George Orwell, a Wells fan, perhaps drew some inspiration (though most of it came, no doubt, from his own experiences) for 1984 from Wells’ attack on “mystical personifications like the People, My Country Right or Wrong, the Church, the Party, the Masses, the Proletariat.” A bit of 1984’s famous nomenclature may have been inspired by Wells writing: “Our imaginations hang on to some such Big Brother idea almost to the end.”
Wells’ also seems to have given up on his own former socialist comrades. Lord Thunderclap believes conspiring socialists have “a strong, clear plan for a workable human society … a hard, competent society”. Wells’ remarks, “He was probably the only man alive in England who believed in socialism to that extent.” Plot-wise, the novel follows the basic plot of The Food of the Gods: a group of exceptional children created by the intervention of an outside agency will create a better order.
The sf idea of “mutant” (sometimes in the technical sense of the word, sometimes just exceptional) children ushering in a new (though not always better) world is a tradition continuing at least through John Brunner’s Children of the Thunder and Nancy Kress’ Beggar series.
This book is even mildly recursive sf in that one character mentions The War of the Worlds though he can’t remember the author. (Indeed, this novel is a variation on that novel’s story of Martian invasion.

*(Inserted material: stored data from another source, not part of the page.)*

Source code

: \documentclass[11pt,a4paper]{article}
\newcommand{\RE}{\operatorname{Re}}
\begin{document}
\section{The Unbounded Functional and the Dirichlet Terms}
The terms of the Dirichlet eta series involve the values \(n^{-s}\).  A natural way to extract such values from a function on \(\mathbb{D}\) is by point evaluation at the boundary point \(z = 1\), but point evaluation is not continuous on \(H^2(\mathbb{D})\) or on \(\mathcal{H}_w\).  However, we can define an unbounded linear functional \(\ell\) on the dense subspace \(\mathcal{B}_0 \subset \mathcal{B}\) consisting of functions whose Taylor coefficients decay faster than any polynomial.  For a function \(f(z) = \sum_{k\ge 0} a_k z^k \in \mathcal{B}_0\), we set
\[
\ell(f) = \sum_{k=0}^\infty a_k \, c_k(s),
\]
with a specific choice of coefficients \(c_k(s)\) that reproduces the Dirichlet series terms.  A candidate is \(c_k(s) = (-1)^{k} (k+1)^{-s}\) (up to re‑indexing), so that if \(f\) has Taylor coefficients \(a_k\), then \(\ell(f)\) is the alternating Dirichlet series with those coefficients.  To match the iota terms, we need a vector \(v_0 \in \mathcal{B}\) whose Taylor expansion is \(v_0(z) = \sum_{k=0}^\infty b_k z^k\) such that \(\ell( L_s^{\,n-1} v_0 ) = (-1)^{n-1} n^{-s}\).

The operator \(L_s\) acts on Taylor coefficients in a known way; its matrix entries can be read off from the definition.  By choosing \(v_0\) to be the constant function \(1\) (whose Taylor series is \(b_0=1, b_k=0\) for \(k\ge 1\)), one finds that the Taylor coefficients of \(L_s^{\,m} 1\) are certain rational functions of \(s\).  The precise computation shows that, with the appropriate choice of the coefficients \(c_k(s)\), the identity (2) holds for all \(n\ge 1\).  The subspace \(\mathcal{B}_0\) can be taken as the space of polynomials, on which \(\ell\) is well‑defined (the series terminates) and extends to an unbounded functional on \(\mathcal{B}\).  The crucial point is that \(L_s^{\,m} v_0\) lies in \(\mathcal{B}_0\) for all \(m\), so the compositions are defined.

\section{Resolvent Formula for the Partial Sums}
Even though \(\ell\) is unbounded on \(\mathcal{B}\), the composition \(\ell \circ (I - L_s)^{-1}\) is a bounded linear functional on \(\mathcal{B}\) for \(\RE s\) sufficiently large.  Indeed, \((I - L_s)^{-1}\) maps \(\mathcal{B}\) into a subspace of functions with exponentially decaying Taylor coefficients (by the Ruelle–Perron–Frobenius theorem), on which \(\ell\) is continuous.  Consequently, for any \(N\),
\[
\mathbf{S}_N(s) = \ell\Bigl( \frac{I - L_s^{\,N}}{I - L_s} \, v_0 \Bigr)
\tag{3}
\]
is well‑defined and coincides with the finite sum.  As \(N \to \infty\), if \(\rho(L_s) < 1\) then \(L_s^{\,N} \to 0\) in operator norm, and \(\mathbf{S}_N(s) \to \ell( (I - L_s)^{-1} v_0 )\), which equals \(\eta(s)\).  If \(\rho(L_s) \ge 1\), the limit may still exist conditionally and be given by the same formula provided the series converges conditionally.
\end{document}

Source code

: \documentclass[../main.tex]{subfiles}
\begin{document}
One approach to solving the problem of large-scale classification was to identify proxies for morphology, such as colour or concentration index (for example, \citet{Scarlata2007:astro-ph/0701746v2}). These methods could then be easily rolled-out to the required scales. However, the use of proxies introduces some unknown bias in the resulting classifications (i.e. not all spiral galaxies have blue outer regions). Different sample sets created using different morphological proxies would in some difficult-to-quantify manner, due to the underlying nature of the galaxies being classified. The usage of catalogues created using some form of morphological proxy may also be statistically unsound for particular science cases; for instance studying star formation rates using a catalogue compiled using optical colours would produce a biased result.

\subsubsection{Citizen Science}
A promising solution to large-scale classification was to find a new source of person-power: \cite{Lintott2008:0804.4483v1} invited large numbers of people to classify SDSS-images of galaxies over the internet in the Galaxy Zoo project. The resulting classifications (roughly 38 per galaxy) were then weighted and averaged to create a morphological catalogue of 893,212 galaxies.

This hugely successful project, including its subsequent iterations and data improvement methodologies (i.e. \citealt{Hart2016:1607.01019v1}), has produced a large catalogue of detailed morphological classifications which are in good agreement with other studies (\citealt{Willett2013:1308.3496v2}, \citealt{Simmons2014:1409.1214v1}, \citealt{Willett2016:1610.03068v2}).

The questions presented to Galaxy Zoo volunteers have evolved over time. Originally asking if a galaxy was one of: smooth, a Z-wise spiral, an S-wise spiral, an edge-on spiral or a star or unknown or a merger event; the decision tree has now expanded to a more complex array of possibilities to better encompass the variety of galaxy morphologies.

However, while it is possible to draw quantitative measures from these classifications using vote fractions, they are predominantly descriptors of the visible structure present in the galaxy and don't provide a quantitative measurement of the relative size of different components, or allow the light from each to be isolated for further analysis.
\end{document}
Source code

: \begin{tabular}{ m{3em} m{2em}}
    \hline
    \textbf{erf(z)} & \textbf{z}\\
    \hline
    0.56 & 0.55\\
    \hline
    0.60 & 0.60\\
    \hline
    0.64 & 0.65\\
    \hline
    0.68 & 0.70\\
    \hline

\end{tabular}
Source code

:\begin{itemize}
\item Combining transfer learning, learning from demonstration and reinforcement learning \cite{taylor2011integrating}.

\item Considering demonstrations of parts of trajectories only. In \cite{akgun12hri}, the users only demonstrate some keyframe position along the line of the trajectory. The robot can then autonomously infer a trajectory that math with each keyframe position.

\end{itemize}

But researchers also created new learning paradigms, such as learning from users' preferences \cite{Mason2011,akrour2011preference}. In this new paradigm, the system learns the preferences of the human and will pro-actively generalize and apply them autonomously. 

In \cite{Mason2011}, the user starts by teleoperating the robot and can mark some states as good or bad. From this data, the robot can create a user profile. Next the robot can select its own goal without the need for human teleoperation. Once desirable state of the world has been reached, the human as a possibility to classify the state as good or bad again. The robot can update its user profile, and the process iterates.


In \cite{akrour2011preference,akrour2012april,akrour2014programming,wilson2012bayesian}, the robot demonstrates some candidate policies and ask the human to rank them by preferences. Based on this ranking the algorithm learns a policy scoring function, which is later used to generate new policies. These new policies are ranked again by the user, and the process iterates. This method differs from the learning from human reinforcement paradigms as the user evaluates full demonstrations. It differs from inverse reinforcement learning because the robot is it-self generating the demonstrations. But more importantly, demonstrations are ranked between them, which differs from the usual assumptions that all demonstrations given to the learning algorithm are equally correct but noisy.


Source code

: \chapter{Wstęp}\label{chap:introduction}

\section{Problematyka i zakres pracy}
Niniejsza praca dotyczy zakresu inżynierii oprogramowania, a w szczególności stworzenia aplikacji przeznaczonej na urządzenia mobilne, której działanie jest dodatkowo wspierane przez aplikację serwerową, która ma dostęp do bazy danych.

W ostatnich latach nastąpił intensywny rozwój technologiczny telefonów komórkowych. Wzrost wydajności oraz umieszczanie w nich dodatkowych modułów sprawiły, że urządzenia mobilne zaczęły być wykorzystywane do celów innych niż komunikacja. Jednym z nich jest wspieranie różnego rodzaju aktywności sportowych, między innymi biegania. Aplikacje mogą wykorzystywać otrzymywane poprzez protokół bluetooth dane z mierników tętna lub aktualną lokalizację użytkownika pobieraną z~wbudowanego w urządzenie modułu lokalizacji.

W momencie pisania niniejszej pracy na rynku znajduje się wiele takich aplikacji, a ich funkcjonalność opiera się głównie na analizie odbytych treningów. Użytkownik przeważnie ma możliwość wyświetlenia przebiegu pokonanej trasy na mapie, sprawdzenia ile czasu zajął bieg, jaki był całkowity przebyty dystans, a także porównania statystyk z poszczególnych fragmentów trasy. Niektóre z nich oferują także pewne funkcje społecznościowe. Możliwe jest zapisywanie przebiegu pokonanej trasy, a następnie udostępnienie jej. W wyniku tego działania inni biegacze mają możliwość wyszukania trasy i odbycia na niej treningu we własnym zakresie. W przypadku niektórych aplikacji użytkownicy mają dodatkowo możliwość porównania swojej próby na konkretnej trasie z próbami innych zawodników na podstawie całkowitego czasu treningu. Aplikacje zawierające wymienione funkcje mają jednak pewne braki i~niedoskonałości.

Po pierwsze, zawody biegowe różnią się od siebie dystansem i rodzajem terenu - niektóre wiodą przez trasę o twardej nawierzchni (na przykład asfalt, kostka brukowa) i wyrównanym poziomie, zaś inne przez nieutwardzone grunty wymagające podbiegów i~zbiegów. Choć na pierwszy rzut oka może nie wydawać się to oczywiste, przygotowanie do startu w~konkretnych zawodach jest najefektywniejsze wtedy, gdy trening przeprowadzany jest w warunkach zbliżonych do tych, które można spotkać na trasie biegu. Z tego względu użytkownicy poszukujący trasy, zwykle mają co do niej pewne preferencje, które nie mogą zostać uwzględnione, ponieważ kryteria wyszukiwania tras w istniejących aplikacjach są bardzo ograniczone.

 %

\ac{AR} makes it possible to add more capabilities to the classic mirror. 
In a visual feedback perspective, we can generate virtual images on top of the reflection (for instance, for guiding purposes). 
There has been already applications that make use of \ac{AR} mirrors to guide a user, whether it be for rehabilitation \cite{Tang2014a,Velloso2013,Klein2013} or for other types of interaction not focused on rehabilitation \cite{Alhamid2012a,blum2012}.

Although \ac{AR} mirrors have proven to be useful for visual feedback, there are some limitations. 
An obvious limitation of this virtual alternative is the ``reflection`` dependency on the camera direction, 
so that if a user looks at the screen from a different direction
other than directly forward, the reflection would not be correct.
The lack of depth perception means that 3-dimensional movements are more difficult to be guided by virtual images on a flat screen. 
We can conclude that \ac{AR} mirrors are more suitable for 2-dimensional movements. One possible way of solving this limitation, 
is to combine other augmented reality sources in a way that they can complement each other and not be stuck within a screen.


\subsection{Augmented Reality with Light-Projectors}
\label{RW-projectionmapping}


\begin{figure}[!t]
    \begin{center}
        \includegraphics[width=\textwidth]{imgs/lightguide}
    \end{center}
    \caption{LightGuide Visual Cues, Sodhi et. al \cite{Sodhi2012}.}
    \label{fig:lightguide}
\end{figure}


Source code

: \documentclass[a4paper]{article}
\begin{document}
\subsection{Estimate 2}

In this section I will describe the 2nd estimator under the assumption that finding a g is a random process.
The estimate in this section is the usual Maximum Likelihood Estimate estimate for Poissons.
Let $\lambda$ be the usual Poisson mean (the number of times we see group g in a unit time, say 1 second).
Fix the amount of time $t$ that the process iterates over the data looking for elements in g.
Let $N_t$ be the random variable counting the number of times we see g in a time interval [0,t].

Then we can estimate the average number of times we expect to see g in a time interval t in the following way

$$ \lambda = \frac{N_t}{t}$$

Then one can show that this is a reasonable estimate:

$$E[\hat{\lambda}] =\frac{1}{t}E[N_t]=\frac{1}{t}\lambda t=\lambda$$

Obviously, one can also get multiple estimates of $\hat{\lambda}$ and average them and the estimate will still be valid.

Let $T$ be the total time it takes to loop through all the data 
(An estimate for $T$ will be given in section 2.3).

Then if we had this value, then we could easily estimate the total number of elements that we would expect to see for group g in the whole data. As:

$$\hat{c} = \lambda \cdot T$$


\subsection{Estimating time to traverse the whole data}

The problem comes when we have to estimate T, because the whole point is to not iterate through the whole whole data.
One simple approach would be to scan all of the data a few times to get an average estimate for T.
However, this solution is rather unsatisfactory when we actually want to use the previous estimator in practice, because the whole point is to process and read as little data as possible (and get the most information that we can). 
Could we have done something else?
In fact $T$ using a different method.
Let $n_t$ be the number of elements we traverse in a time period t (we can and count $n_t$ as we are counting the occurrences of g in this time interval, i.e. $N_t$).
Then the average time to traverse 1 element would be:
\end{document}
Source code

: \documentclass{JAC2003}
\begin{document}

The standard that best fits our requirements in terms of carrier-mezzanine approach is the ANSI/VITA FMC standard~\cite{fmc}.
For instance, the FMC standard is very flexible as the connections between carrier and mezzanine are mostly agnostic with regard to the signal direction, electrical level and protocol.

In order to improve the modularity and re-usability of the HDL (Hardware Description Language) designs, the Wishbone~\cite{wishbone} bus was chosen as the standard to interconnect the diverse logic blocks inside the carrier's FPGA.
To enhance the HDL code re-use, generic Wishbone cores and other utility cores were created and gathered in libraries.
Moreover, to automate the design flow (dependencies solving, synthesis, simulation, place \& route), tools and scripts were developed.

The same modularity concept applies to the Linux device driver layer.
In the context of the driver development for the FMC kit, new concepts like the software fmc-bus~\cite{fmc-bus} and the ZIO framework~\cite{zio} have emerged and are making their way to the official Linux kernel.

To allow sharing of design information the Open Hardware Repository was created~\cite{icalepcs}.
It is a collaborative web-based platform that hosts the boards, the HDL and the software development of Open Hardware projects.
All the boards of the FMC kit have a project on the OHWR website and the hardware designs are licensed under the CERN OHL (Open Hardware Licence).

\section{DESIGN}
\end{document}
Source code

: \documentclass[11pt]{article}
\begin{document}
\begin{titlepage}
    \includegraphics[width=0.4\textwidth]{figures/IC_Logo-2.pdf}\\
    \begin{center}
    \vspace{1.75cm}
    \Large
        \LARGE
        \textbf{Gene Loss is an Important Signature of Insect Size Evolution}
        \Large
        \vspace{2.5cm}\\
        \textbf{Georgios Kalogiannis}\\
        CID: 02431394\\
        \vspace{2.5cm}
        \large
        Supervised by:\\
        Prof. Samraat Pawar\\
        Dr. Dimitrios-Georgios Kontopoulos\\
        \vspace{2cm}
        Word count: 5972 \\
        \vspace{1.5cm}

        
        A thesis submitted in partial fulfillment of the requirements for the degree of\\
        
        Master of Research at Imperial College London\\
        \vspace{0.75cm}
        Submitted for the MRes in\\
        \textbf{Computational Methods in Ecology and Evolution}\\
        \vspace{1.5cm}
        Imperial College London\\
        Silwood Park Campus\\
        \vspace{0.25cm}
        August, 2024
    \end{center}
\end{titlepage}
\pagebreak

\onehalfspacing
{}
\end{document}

Here the invasion is done by changing men into Martians or whoever is sending the cosmic rays to Earth –and for our benefit as well as theirs.) Olaf Stapledon’s Last and First Men is explicitly mentioned.
Ultimately, though, this novel fails both as a realistic working out of its sf premise and as an allegorical call for reform.
Realistically, it fails on a several accounts.
First, though the idea of aliens inducing genetic mutations in humans is interesting, surely Wells must have known, even with the knowledge of genetics circa 1937, that you can’t induce specific mutations that way, and without specific mutations the method is useless.
Second, even after protagonist Davis suspects his wife may be “star begotten” and that the Martians who have induced the mutations may have sinister ends, he seems remarkably nonplussed by this. Indeed, Wells’ rarely deals with Davis’ marriage until the end when he finds out he’s “star begotten”.
Third, the relationship between Davis’ wife and “her people” is never explained. Is this a community of “star begotten” who has already coalesced together? Or does an entire family of mutants exist?
As allegory, the novel also fails. Not only is no specific plan for reform mentioned – somehow the clear-minded, consistent “star begotten” are just supposed to know to do something unspecified – but Wells undercuts his allegorical call for reform by explaining it in unrealistic terms. Is man’s only hope to wait for extra-terrestrials to genetically mutate his bestial side away? Evidently man is incapable of reform on his own. In effect, Wells says we are doomed if we don’t change our ways then says we can’t change on our own.
There is a final bit of personal curiosity. Wells’ criticizes humans’ primal nature as being amongst other things, “over-sexed” which, for a man of such voracious sexual appetites, is curious. Perhaps, he was feeling guilty about this side of him or just realized (or maybe not) he possessed, like all of us, an animal nature.